#### EXERCISE REQUIREMENTS:
Wherever an image appears in the records, exclude it, and reproduce everything else exactly.

#### RAW DATA:
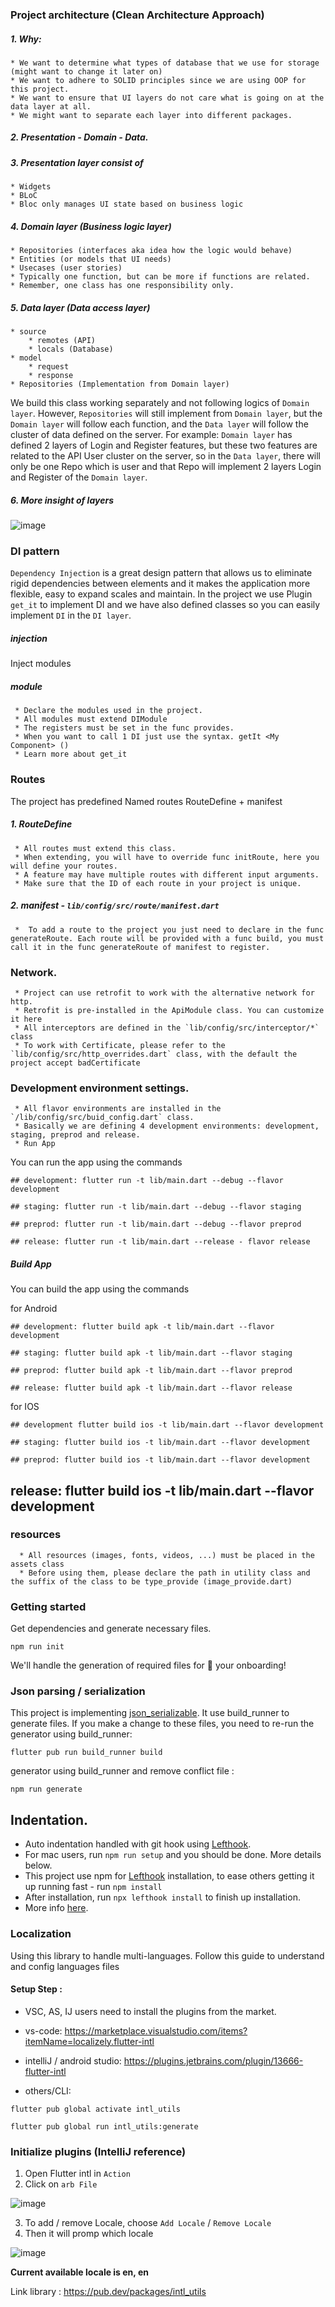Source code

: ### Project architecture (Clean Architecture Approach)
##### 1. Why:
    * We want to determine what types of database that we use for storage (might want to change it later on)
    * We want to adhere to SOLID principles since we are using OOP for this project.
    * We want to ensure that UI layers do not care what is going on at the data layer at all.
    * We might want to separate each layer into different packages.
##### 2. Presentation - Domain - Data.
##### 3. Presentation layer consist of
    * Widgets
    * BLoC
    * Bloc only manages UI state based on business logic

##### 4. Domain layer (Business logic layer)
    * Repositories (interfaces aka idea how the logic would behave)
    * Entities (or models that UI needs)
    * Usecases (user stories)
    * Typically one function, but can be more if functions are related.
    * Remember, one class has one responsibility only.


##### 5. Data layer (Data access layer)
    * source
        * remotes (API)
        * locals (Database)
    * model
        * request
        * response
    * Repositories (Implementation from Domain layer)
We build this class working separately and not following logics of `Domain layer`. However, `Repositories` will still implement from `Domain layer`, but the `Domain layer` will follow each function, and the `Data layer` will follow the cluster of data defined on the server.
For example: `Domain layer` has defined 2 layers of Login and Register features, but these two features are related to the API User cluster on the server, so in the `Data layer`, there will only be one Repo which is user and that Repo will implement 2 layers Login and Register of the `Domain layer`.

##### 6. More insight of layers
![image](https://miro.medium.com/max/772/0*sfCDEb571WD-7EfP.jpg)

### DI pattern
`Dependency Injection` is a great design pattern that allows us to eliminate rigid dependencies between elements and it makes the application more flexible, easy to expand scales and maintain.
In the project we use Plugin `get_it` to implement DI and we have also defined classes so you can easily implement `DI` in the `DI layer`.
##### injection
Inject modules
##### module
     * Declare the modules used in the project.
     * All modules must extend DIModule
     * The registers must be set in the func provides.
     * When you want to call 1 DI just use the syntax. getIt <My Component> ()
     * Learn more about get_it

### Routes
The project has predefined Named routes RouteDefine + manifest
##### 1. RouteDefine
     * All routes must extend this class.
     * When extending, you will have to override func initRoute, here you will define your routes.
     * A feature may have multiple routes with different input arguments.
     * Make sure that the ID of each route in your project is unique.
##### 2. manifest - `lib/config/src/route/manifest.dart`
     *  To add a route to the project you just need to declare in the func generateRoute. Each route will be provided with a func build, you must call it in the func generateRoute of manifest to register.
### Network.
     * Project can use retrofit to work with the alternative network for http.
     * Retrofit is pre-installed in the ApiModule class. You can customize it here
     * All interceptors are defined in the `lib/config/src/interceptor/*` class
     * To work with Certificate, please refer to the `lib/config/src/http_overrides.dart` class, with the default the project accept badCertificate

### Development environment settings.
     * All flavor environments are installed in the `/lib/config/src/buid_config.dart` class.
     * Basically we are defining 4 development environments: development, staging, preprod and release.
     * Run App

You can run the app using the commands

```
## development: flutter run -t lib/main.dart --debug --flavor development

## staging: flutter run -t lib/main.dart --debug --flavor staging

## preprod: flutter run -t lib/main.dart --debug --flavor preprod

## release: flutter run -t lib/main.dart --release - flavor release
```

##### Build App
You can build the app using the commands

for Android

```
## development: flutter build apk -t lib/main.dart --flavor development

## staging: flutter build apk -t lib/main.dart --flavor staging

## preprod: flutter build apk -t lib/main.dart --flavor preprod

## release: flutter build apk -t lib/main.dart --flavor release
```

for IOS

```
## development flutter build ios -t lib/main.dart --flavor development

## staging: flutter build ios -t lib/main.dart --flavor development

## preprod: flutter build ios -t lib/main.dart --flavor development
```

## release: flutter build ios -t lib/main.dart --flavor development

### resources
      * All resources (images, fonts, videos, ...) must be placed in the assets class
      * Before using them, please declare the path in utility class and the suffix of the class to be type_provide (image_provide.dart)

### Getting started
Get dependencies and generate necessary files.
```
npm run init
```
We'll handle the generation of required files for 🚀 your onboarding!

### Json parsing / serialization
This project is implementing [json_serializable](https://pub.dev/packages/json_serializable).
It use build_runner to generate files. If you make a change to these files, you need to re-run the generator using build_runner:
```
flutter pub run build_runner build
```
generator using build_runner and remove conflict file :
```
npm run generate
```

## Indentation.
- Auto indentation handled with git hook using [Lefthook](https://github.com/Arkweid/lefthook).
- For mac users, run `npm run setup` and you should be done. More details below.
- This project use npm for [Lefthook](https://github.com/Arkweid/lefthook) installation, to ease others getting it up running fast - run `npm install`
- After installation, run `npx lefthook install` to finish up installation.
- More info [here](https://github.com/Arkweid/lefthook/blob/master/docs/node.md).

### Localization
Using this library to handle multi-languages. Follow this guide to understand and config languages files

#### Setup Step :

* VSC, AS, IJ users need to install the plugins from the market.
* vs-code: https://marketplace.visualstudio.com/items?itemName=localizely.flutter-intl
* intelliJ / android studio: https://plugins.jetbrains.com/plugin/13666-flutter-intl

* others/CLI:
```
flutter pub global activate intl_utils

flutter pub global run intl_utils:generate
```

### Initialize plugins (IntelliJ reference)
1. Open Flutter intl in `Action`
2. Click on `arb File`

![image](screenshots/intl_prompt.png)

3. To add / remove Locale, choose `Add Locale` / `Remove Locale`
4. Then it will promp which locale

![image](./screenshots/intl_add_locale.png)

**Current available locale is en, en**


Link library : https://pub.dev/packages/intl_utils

#### WRITTEN ANSWER:
Source code

: ### Project architecture (Clean Architecture Approach)
##### 1. Why:
    * We want to determine what types of database that we use for storage (might want to change it later on)
    * We want to adhere to SOLID principles since we are using OOP for this project.
    * We want to ensure that UI layers do not care what is going on at the data layer at all.
    * We might want to separate each layer into different packages.
##### 2. Presentation - Domain - Data.
##### 3. Presentation layer consist of
    * Widgets
    * BLoC
    * Bloc only manages UI state based on business logic

##### 4. Domain layer (Business logic layer)
    * Repositories (interfaces aka idea how the logic would behave)
    * Entities (or models that UI needs)
    * Usecases (user stories)
    * Typically one function, but can be more if functions are related.
    * Remember, one class has one responsibility only.


##### 5. Data layer (Data access layer)
    * source
        * remotes (API)
        * locals (Database)
    * model
        * request
        * response
    * Repositories (Implementation from Domain layer)
We build this class working separately and not following logics of `Domain layer`. However, `Repositories` will still implement from `Domain layer`, but the `Domain layer` will follow each function, and the `Data layer` will follow the cluster of data defined on the server.
For example: `Domain layer` has defined 2 layers of Login and Register features, but these two features are related to the API User cluster on the server, so in the `Data layer`, there will only be one Repo which is user and that Repo will implement 2 layers Login and Register of the `Domain layer`.

##### 6. More insight of layers
![image](https://miro.medium.com/max/772/0*sfCDEb571WD-7EfP.jpg)

### DI pattern
`Dependency Injection` is a great design pattern that allows us to eliminate rigid dependencies between elements and it makes the application more flexible, easy to expand scales and maintain.
In the project we use Plugin `get_it` to implement DI and we have also defined classes so you can easily implement `DI` in the `DI layer`.
##### injection
Inject modules
##### module
     * Declare the modules used in the project.
     * All modules must extend DIModule
     * The registers must be set in the func provides.
     * When you want to call 1 DI just use the syntax. getIt <My Component> ()
     * Learn more about get_it

### Routes
The project has predefined Named routes RouteDefine + manifest
##### 1. RouteDefine
     * All routes must extend this class.
     * When extending, you will have to override func initRoute, here you will define your routes.
     * A feature may have multiple routes with different input arguments.
     * Make sure that the ID of each route in your project is unique.
##### 2. manifest - `lib/config/src/route/manifest.dart`
     *  To add a route to the project you just need to declare in the func generateRoute. Each route will be provided with a func build, you must call it in the func generateRoute of manifest to register.
### Network.
     * Project can use retrofit to work with the alternative network for http.
     * Retrofit is pre-installed in the ApiModule class. You can customize it here
     * All interceptors are defined in the `lib/config/src/interceptor/*` class
     * To work with Certificate, please refer to the `lib/config/src/http_overrides.dart` class, with the default the project accept badCertificate

### Development environment settings.
     * All flavor environments are installed in the `/lib/config/src/buid_config.dart` class.
     * Basically we are defining 4 development environments: development, staging, preprod and release.
     * Run App

You can run the app using the commands

```
## development: flutter run -t lib/main.dart --debug --flavor development

## staging: flutter run -t lib/main.dart --debug --flavor staging

## preprod: flutter run -t lib/main.dart --debug --flavor preprod

## release: flutter run -t lib/main.dart --release - flavor release
```

##### Build App
You can build the app using the commands

for Android

```
## development: flutter build apk -t lib/main.dart --flavor development

## staging: flutter build apk -t lib/main.dart --flavor staging

## preprod: flutter build apk -t lib/main.dart --flavor preprod

## release: flutter build apk -t lib/main.dart --flavor release
```

for IOS

```
## development flutter build ios -t lib/main.dart --flavor development

## staging: flutter build ios -t lib/main.dart --flavor development

## preprod: flutter build ios -t lib/main.dart --flavor development
```

## release: flutter build ios -t lib/main.dart --flavor development

### resources
      * All resources (images, fonts, videos, ...) must be placed in the assets class
      * Before using them, please declare the path in utility class and the suffix of the class to be type_provide (image_provide.dart)

### Getting started
Get dependencies and generate necessary files.
```
npm run init
```
We'll handle the generation of required files for 🚀 your onboarding!

### Json parsing / serialization
This project is implementing [json_serializable](https://pub.dev/packages/json_serializable).
It use build_runner to generate files. If you make a change to these files, you need to re-run the generator using build_runner:
```
flutter pub run build_runner build
```
generator using build_runner and remove conflict file :
```
npm run generate
```

## Indentation.
- Auto indentation handled with git hook using [Lefthook](https://github.com/Arkweid/lefthook).
- For mac users, run `npm run setup` and you should be done. More details below.
- This project use npm for [Lefthook](https://github.com/Arkweid/lefthook) installation, to ease others getting it up running fast - run `npm install`
- After installation, run `npx lefthook install` to finish up installation.
- More info [here](https://github.com/Arkweid/lefthook/blob/master/docs/node.md).

### Localization
Using this library to handle multi-languages. Follow this guide to understand and config languages files

#### Setup Step :

* VSC, AS, IJ users need to install the plugins from the market.
* vs-code: https://marketplace.visualstudio.com/items?itemName=localizely.flutter-intl
* intelliJ / android studio: https://plugins.jetbrains.com/plugin/13666-flutter-intl

* others/CLI:
```
flutter pub global activate intl_utils

flutter pub global run intl_utils:generate
```

### Initialize plugins (IntelliJ reference)
1. Open Flutter intl in `Action`
2. Click on `arb File`

![image](screenshots/intl_prompt.png)

3. To add / remove Locale, choose `Add Locale` / `Remove Locale`
4. Then it will promp which locale

![image](./screenshots/intl_add_locale.png)

**Current available locale is en, en**


Link library : https://pub.dev/packages/intl_utils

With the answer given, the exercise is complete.